WHAT THE EXERCISE ASKS: Please give back, word for word, only the lines starting at the one containing "To use it add" and ending at the one containing "If your own" within the material below.

DATA RECORDS:
---
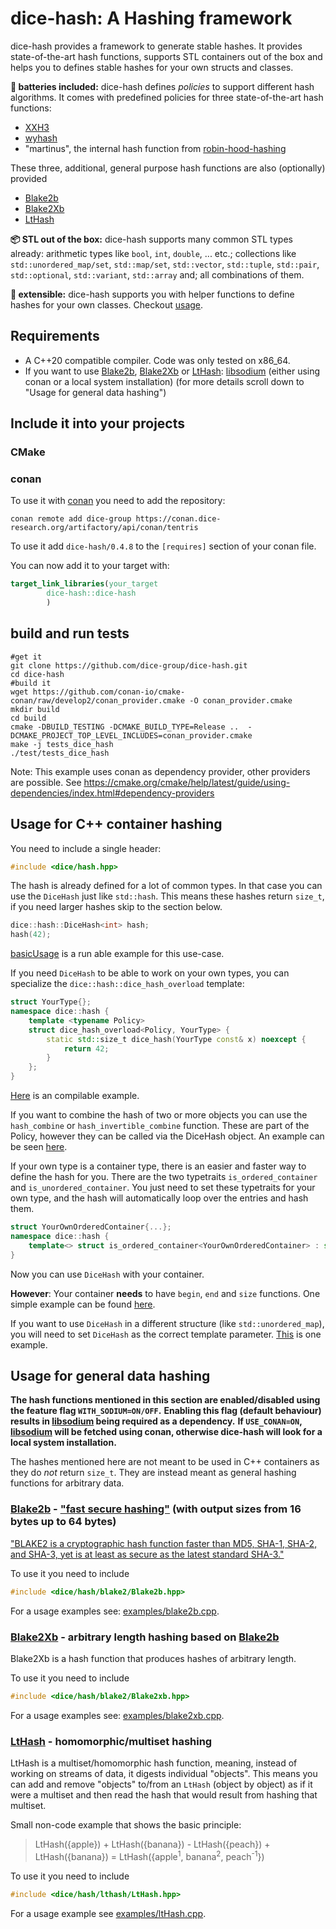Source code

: # dice-hash: A Hashing framework

dice-hash provides a framework to generate stable hashes. It provides state-of-the-art hash functions, supports STL containers out of the box and helps you to defines stable hashes for your own structs and classes. 

**🔋 batteries included:** dice-hash defines _policies_ to support different hash algorithms. It comes with predefined policies for three state-of-the-art hash functions:
- [XXH3](https://github.com/Cyan4973/xxHash)
- [wyhash](https://github.com/wangyi-fudan/wyhash)
- "martinus", the internal hash function from [robin-hood-hashing](https://github.com/martinus/robin-hood-hashing)

These three, additional, general purpose hash functions are also (optionally) provided
- [Blake2b](https://www.blake2.net)
- [Blake2Xb](https://www.blake2.net/blake2x.pdf)
- [LtHash](https://engineering.fb.com/2019/03/01/security/homomorphic-hashing)

**📦 STL out of the box:** dice-hash supports many common STL types already: 
arithmetic types like `bool`, `int`, `double`, ... etc.; collections like `std::unordered_map/set`, `std::map/set`, `std::vector`, `std::tuple`, `std::pair`, `std::optional`, `std::variant`, `std::array` and; all combinations of them. 

**🔩 extensible:** dice-hash supports you with helper functions to define hashes for your own classes. Checkout [usage](#usage).

## Requirements
- A C++20 compatible compiler. Code was only tested on x86_64.
- If you want to use [Blake2b](https://www.blake2.net), [Blake2Xb](https://www.blake2.net/blake2x.pdf) or [LtHash](https://engineering.fb.com/2019/03/01/security/homomorphic-hashing): [libsodium](https://doc.libsodium.org/) (either using conan or a local system installation) (for more details scroll down to "Usage for general data hashing")

## Include it into your projects 

### CMake

### conan
To use it with [conan](https://conan.io/) you need to add the repository:
```shell
conan remote add dice-group https://conan.dice-research.org/artifactory/api/conan/tentris
```

To use it add `dice-hash/0.4.8` to the `[requires]` section of your conan file.

You can now add it to your target with:
```cmake
target_link_libraries(your_target
        dice-hash::dice-hash
        )
```

## build and run tests

```shell
#get it 
git clone https://github.com/dice-group/dice-hash.git
cd dice-hash
#build it
wget https://github.com/conan-io/cmake-conan/raw/develop2/conan_provider.cmake -O conan_provider.cmake
mkdir build
cd build
cmake -DBUILD_TESTING -DCMAKE_BUILD_TYPE=Release ..  -DCMAKE_PROJECT_TOP_LEVEL_INCLUDES=conan_provider.cmake
make -j tests_dice_hash
./test/tests_dice_hash
```
Note: This example uses conan as dependency provider, other providers are possible.
See https://cmake.org/cmake/help/latest/guide/using-dependencies/index.html#dependency-providers

## Usage for C++ container hashing
You need to include a single header:
```c++
#include <dice/hash.hpp>
```

The hash is already defined for a lot of common types. In that case you can use the `DiceHash` just like `std::hash`.
This means these hashes return `size_t`, if you need larger hashes skip to the section below.
```c++
dice::hash::DiceHash<int> hash;
hash(42);
```
[basicUsage](examples/basicUsage.cpp) is a run able example for this use-case.

If you need `DiceHash` to be able to work on your own types, you can specialize the `dice::hash::dice_hash_overload` template:
```c++
struct YourType{};
namespace dice::hash {
    template <typename Policy>
    struct dice_hash_overload<Policy, YourType> {
        static std::size_t dice_hash(YourType const& x) noexcept {
            return 42;
        }
    };
}
```
[Here](examples/customType.cpp) is an compilable example. 

If you want to combine the hash of two or more objects you can use the
`hash_combine` or `hash_invertible_combine` function.
These are part of the Policy, however they can be called via the DiceHash object.
An example can be seen [here](examples/combineHashes.cpp).

If your own type is a container type, there is an easier and faster way to define the hash for you.
There are the two typetraits `is_ordered_container` and `is_unordered_container`.
You just need to set these typetraits for your own type, and the hash will automatically loop over the entries and hash them.
```c++
struct YourOwnOrderedContainer{...};
namespace dice::hash {
    template<> struct is_ordered_container<YourOwnOrderedContainer> : std::true_type {};
}
```
Now you can use `DiceHash` with your container.

__However__:
Your container __needs__ to have `begin`, `end` and `size` functions.
One simple example can be found [here](examples/customContainer.cpp).

If you want to use `DiceHash` in a different structure (like `std::unordered_map`), you will need to set `DiceHash` as the correct template parameter.
[This](examples/usageForUnorderedSet.cpp) is one example.

## Usage for general data hashing
**The hash functions mentioned in this section are enabled/disabled using the feature flag `WITH_SODIUM=ON/OFF`.**
**Enabling this flag (default behaviour) results in [libsodium](https://doc.libsodium.org/) being required as a dependency.**
**If `USE_CONAN=ON`, [libsodium](https://doc.libsodium.org/) will be fetched using conan, otherwise dice-hash will look for a local system installation.**

The hashes mentioned here are not meant to be used in C++ containers as they do _not_ return `size_t`.
They are instead meant as general hashing functions for arbitrary data.

### [Blake2b](https://www.blake2.net/) - ["fast secure hashing"](https://www.blake2.net/) (with output sizes from 16 bytes up to 64 bytes)
["BLAKE2 is a cryptographic hash function faster than MD5, SHA-1, SHA-2, and SHA-3, yet is at least as secure as the latest standard SHA-3."](https://www.blake2.net/)

To use it you need to include
```c++
#include <dice/hash/blake2/Blake2b.hpp>
```
For a usage examples see: [examples/blake2b.cpp](examples/blake2b.cpp).

### [Blake2Xb](https://www.blake2.net/blake2x.pdf) - arbitrary length hashing based on [Blake2b](https://www.blake2.net/)
Blake2Xb is a hash function that produces hashes of arbitrary length.

To use it you need to include
```c++
#include <dice/hash/blake2/Blake2xb.hpp>
```
For a usage examples see: [examples/blake2xb.cpp](examples/blake2xb.cpp).

### [LtHash](https://engineering.fb.com/2019/03/01/security/homomorphic-hashing/) - homomorphic/multiset hashing
LtHash is a multiset/homomorphic hash function, meaning, instead of working on streams of data, it digests
individual "objects". This means you can add and remove "objects" to/from an `LtHash` (object by object)
as if it were a multiset and then read the hash that would result from hashing that multiset.

Small non-code example that shows the basic principle:
> LtHash({apple}) + LtHash({banana}) - LtHash({peach}) + LtHash({banana}) = LtHash({apple<sup>1</sup>, banana<sup>2</sup>, peach<sup>-1</sup>})

To use it you need to include
```c++
#include <dice/hash/lthash/LtHash.hpp>
```
For a usage example see [examples/ltHash.cpp](examples/ltHash.cpp).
---
RESULT FOR THIS TASK:
To use it add `dice-hash/0.4.8` to the `[requires]` section of your conan file.

You can now add it to your target with:
```cmake
target_link_libraries(your_target
        dice-hash::dice-hash
        )
```

## build and run tests

```shell
#get it 
git clone https://github.com/dice-group/dice-hash.git
cd dice-hash
#build it
wget https://github.com/conan-io/cmake-conan/raw/develop2/conan_provider.cmake -O conan_provider.cmake
mkdir build
cd build
cmake -DBUILD_TESTING -DCMAKE_BUILD_TYPE=Release ..  -DCMAKE_PROJECT_TOP_LEVEL_INCLUDES=conan_provider.cmake
make -j tests_dice_hash
./test/tests_dice_hash
```
Note: This example uses conan as dependency provider, other providers are possible.
See https://cmake.org/cmake/help/latest/guide/using-dependencies/index.html#dependency-providers

## Usage for C++ container hashing
You need to include a single header:
```c++
#include <dice/hash.hpp>
```

The hash is already defined for a lot of common types. In that case you can use the `DiceHash` just like `std::hash`.
This means these hashes return `size_t`, if you need larger hashes skip to the section below.
```c++
dice::hash::DiceHash<int> hash;
hash(42);
```
[basicUsage](examples/basicUsage.cpp) is a run able example for this use-case.

If you need `DiceHash` to be able to work on your own types, you can specialize the `dice::hash::dice_hash_overload` template:
```c++
struct YourType{};
namespace dice::hash {
    template <typename Policy>
    struct dice_hash_overload<Policy, YourType> {
        static std::size_t dice_hash(YourType const& x) noexcept {
            return 42;
        }
    };
}
```
[Here](examples/customType.cpp) is an compilable example. 

If you want to combine the hash of two or more objects you can use the
`hash_combine` or `hash_invertible_combine` function.
These are part of the Policy, however they can be called via the DiceHash object.
An example can be seen [here](examples/combineHashes.cpp).

If your own type is a container type, there is an easier and faster way to define the hash for you.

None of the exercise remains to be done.